Astrophysics Dataset Creation#
We will be using arXiv Dataset for this tutorial, in particular, we will use the abstracts for all the papers classified under the astrophysics category, i.e., with category value of Astro-ph.
This notebook contains code to create the dataset.
Download the dataset from from above link and store it locally.
from tqdm import tqdm
import pandas as pd
# Edit the file path to the location where you download the archive.zip
file_path = "<add_file_path>/archive.zip"

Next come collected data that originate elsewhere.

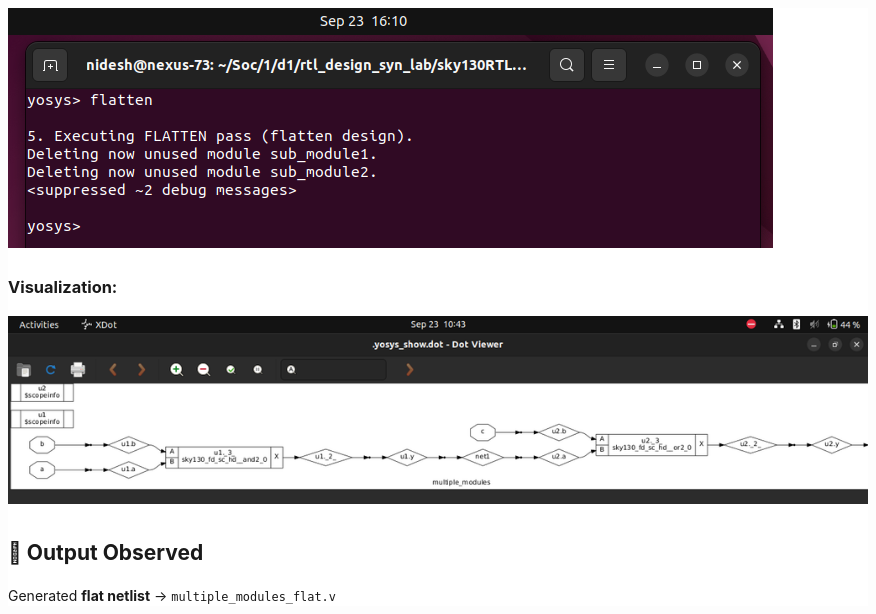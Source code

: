 ![flatten](./images/flatten.png)

### Visualization:

![opflat](./images/opflat.png)


## 🔹 Output Observed

Generated **flat netlist** → `multiple_modules_flat.v`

column_lst = ["id", "title", "abstract"]
category_name = "astro-ph"
chunked_df = pd.read_json(file_path, lines=True, chunksize=10000)
astro_ph_df = []
for chunk in tqdm(chunked_df):
astro_ph_df.append(
chunk[chunk.categories.str.contains("astro-ph")][column_lst].reset_index(
drop=True
)
)
242it [01:20, 3.02it/s]
astro_ph_df = pd.concat(astro_ph_df)
astro_ph_df.head()
| id | title | abstract | |
|---|---|---|---|
| 0 | 712.2086 | On weak and strong magnetohydrodynamic turbulence | Recent numerical and observational studies c... |
| 1 | 712.2103 | Hilltop Curvatons | We study ``hilltop'' curvatons that evolve o... |
| 2 | 712.211 | Near-field cosmology with the VLT | With the arrival of wide-field imagers on me... |
| 3 | 712.2111 | The prototype colliding-wind pinwheel WR 104 | Results from the most extensive study of the... |
| 4 | 712.2116 | X-ray spectral evolution of TeV BL Lac objects... | Many of the extragalactic sources detected i... |
astro_ph_df.shape
(331564, 3)
# Edit the file path to the location where
astro_ph_df.to_pickle("../resources/astro-ph-arXiv-abstracts.pkl")